Ses traits s'étaient creusés, un peu fiévreux ; et le regard qu’il posait sur Iroël était celui d’un être rongé par la faim ou la maladie. Il ne ressemblait plus au chef du convoi. On aurait dit un animal aux abois. Cornélia s’attendait presque à le voir bondir sur Iroël pour lui ouvrir la gorge avec ses dents.
– Impossible, répondit Iroël avec beaucoup de calme. On a fait un marché.
La voix d’Aegeus transperça la pénombre, râpeuse et crissante comme du papier de verre.
– Au diable ce stupide marché !
– Tu auras ton orbe à la fin du voyage, dit le petit chou sans trahir la moindre réaction. Comme prévu. Une fois qu’on sera tous arrivés à destination : moi, les nivées qui sont avec moi, et Blanche et Cornélia.
Un rire de squelette échappa à Aegeus.
– Ces deux-là n’ont jamais été incluses dans le pacte. Alors comme ça, tu t’es vraiment pris d’affection pour elles ?
– De toute façon, tu ne peux pas marchander, rétorqua Iroël. Tu es obligé de te taire et de m’écouter.
Seulement à ce moment-là, Cornélia réalisa à quel point il menait le dialogue, à quel point il maîtrisait le français. Comme il était loin de ses phrases bancales et hésitantes du début, de son fort accent qui faisait craquer Blanche dans leur monde ! Elle avait presque du mal à le reconnaître.
– Rends-moi mon orbe ! feula Aegeus, avec une fureur de bête sauvage dans les yeux.
– Non. Tu l’auras à la fin du voyage.
Par le passé, elle avait déjà remarqué ces courts instants où une dureté inhabituelle s’emparait d’Iroël. C’était comme si, parfois, son enrobage de douceur volait en éclat et laissait voir le tranchant camouflé dessous…

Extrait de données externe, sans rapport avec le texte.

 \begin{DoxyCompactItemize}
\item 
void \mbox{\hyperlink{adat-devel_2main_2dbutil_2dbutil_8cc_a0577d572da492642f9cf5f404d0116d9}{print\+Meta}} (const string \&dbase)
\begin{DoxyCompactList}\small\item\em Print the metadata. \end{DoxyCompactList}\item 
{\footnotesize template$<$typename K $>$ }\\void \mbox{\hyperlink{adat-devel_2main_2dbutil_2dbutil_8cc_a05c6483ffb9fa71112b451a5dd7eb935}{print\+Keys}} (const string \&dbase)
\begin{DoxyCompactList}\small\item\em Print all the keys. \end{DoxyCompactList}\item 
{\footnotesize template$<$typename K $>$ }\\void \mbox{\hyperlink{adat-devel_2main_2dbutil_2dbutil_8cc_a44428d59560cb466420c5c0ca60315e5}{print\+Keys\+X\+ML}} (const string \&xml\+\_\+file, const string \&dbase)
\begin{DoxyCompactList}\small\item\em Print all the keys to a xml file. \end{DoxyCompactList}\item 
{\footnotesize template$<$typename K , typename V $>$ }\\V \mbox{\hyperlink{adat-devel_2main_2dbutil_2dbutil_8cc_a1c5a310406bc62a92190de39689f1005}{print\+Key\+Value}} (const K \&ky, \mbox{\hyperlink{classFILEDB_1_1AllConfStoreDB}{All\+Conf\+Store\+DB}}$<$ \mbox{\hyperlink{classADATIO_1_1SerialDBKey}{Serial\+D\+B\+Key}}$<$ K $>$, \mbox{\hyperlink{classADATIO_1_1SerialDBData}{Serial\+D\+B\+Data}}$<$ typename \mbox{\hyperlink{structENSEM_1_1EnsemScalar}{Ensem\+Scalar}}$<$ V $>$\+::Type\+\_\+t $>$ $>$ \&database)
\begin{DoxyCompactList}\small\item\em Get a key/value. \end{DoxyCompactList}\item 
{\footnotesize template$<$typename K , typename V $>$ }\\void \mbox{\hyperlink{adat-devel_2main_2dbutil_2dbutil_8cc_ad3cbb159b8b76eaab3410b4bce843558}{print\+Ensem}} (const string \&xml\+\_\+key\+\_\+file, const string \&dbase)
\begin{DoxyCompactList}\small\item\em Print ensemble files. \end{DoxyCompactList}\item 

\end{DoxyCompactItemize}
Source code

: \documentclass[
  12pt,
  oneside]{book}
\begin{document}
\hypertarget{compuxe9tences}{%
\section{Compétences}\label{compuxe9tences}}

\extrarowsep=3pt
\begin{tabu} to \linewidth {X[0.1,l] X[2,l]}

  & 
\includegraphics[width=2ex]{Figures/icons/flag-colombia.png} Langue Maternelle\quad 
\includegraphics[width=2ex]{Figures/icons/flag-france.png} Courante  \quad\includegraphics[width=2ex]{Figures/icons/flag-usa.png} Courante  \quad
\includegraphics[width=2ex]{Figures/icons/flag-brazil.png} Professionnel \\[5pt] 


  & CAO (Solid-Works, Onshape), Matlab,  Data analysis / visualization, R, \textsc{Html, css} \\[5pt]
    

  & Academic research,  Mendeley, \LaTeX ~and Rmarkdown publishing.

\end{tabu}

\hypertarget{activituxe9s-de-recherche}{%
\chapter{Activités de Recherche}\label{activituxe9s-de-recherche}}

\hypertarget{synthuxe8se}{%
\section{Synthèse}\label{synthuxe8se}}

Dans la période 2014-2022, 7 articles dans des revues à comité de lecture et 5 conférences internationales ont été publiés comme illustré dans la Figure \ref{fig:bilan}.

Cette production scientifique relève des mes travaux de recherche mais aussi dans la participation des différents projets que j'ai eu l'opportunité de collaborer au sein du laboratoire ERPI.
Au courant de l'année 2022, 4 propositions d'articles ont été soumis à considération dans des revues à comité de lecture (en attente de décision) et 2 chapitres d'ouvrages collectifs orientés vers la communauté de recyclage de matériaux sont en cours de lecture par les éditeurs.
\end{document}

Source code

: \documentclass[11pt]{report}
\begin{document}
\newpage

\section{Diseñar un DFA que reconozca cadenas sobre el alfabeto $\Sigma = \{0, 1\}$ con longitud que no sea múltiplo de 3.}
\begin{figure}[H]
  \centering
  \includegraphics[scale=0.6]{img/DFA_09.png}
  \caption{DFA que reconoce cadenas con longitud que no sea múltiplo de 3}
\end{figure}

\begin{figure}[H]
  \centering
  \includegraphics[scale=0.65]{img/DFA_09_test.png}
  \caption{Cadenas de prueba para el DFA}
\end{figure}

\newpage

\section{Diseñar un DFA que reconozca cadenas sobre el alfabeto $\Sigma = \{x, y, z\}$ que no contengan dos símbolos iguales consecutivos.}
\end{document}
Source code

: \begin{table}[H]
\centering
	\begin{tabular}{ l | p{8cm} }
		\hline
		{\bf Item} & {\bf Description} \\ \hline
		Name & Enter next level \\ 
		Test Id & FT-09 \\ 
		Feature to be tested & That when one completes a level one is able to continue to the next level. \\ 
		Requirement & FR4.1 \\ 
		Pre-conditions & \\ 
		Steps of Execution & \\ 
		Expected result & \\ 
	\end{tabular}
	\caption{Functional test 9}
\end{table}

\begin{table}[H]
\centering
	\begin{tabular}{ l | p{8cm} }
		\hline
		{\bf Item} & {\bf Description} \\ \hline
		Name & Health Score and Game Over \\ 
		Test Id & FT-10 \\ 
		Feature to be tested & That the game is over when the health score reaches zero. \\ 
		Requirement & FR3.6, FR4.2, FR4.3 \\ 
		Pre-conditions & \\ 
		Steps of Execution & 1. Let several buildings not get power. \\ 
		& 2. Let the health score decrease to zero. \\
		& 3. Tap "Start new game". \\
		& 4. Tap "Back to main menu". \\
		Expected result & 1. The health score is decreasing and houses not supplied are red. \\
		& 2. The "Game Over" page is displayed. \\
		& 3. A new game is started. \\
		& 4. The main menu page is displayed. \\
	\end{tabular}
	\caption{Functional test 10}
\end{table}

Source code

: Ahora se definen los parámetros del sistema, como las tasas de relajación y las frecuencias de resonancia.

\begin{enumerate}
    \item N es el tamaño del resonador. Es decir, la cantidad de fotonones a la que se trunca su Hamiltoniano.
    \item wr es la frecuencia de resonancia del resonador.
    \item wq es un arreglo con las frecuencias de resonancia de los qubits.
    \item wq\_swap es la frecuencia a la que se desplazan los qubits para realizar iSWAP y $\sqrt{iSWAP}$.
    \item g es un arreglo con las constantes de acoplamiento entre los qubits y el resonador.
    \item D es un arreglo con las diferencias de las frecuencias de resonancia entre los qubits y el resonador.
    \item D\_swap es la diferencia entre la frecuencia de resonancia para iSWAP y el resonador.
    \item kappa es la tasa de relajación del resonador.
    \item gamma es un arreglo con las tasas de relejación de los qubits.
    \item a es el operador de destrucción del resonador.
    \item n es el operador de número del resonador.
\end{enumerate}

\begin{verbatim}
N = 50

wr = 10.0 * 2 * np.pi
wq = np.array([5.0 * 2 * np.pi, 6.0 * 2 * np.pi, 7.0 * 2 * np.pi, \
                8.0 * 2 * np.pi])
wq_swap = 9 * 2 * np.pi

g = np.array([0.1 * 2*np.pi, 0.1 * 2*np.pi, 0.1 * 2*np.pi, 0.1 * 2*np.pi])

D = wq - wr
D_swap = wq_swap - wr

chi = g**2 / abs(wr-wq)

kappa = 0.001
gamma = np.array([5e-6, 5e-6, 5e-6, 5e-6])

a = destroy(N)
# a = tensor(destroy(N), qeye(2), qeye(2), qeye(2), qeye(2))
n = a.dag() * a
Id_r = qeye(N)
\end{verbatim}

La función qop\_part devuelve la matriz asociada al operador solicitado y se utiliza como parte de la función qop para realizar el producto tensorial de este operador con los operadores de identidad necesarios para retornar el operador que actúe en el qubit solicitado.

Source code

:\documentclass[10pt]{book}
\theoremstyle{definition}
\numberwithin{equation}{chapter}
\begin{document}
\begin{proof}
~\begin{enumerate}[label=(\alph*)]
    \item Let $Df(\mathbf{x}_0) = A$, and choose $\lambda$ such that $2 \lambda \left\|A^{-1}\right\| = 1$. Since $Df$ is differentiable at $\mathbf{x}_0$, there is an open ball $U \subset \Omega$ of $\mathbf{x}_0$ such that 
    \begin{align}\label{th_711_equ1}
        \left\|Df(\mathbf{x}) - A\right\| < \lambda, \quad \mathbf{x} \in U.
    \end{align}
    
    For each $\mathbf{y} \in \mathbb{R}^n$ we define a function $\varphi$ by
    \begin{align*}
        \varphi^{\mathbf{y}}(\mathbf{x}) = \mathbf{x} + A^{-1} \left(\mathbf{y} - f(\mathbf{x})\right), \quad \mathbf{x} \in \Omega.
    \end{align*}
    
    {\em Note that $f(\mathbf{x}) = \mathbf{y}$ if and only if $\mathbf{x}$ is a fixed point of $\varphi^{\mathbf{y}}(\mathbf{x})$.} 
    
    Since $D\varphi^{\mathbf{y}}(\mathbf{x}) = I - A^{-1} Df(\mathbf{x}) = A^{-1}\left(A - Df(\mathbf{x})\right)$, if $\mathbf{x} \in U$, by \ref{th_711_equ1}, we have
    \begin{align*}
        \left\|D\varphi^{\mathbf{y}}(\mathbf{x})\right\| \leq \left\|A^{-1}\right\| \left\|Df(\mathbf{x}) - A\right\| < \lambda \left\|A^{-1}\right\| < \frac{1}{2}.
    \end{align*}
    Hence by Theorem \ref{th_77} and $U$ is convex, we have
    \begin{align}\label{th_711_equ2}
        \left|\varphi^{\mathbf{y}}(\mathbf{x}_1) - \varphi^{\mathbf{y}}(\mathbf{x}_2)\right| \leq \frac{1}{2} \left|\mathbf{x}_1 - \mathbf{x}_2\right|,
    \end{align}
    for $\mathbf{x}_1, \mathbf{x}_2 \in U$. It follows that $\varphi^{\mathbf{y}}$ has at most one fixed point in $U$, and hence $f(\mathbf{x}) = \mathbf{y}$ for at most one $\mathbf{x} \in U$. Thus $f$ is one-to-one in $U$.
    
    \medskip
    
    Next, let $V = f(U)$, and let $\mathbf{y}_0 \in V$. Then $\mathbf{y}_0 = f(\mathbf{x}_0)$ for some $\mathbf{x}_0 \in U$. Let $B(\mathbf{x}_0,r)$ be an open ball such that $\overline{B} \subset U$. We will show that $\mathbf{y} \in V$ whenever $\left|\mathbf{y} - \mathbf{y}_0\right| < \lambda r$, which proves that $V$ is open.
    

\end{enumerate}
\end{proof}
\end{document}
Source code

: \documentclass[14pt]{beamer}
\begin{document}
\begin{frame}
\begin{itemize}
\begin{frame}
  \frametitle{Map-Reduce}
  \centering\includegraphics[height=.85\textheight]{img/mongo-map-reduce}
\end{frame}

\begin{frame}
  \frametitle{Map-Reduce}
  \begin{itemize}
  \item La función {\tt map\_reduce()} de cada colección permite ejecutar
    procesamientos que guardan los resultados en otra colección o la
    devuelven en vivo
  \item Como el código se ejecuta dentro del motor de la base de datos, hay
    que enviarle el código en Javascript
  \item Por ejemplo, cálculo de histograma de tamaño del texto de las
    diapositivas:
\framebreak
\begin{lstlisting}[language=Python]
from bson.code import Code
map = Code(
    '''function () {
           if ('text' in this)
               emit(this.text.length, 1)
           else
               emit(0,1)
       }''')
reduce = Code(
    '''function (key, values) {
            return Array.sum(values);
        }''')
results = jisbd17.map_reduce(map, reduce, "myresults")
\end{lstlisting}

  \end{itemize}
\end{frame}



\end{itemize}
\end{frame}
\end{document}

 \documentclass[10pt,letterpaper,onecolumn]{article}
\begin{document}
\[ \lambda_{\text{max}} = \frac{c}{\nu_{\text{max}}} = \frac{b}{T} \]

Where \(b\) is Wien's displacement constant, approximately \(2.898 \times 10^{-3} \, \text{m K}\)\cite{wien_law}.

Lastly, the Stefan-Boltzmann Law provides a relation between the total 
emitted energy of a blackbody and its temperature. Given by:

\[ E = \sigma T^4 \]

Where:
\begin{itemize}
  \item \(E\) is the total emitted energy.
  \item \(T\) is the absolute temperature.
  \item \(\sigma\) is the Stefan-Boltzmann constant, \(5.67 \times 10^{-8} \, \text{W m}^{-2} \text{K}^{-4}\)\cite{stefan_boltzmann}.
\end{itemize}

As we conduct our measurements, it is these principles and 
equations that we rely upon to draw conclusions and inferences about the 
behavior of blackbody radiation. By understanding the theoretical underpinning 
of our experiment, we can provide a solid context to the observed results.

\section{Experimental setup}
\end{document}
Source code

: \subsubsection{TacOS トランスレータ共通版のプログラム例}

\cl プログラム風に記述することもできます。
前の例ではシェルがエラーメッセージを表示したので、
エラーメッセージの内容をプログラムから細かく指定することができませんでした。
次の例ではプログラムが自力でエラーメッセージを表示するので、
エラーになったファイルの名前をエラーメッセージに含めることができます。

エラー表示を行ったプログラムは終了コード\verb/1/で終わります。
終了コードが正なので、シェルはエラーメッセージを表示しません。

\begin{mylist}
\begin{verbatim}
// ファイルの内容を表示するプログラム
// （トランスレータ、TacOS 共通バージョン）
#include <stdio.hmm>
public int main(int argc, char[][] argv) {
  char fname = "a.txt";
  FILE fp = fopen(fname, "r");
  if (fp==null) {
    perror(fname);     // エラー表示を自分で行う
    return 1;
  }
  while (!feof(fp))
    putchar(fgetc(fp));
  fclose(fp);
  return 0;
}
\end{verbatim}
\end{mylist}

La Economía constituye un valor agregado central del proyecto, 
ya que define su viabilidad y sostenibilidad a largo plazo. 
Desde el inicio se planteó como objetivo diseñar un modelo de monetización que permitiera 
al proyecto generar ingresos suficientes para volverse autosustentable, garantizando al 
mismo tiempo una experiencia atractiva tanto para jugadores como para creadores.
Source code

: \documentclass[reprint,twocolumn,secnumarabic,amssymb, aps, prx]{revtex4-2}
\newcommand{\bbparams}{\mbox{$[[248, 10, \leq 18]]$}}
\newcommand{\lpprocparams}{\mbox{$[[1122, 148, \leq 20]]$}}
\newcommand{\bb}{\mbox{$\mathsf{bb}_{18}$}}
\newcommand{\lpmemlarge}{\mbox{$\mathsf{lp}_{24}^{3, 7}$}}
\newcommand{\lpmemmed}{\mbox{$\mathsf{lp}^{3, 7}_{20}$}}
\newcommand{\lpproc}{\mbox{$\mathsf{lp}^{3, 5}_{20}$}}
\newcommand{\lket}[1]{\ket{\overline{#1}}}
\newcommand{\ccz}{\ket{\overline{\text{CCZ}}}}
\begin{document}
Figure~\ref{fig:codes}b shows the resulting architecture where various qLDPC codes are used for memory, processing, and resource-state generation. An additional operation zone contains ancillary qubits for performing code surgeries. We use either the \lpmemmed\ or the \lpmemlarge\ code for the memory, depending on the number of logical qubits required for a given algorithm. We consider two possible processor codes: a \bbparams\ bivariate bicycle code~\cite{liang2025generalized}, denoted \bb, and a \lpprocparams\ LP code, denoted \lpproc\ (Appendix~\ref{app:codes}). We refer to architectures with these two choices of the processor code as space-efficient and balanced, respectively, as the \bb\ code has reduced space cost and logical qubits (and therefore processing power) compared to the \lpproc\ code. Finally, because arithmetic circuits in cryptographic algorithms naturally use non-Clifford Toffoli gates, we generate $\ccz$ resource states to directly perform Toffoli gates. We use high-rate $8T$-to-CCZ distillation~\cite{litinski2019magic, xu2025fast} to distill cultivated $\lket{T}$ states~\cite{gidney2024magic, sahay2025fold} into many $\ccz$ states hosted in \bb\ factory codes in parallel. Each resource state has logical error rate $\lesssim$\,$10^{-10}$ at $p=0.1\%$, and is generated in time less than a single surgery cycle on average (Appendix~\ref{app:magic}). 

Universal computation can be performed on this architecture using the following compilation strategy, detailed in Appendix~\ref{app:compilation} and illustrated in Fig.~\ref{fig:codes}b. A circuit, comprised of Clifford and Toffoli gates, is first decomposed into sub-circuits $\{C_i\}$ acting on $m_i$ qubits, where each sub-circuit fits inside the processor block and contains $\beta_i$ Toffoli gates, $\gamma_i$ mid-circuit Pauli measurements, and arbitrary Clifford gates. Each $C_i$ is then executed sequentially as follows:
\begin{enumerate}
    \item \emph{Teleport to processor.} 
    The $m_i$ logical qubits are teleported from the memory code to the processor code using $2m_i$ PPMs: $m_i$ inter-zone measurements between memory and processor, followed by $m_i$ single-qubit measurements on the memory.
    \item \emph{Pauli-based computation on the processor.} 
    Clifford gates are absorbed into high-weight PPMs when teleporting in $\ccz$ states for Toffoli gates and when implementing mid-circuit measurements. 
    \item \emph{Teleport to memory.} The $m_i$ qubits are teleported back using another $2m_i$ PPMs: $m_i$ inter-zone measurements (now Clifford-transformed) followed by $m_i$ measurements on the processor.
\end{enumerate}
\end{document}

– À ce rythme, je serai bientôt mort. Il nous reste beaucoup de route. Le convoi n’ira pas loin sans moi et tu le sais très bien !
On aurait presque dit qu’Aegeus suppliait.
– Je sais, dit Iroël. C’est pour ça que j’ai un cadeau pour toi.
– Un cadeau ? répéta Aegeus en perdant un peu de son venin.
Iroël fit glisser son éternel sac à dos de ses épaules et, fouillant dedans, en sortit un masque. Les deux sœurs se penchèrent dans tous les sens derrière les hamacs pour parvenir à l’apercevoir. Cornélia, stupéfaite, le reconnut au premier coup d’œil.
C’était le masque blanc aux nuances d’opale, plein de dents, de plumes et d’écailles acérées, que le jeune homme avait commencé chez les archanges. Elle s’était demandé ce qu’il représentait…
Elle avait la réponse devant son nez, depuis le début.
« Cette créature est très rare. Vraiment très rare. Il paraît qu’il en reste une seule dans le monde entier. »
Une vouivre ? articula Blanche en silence, stupéfaite.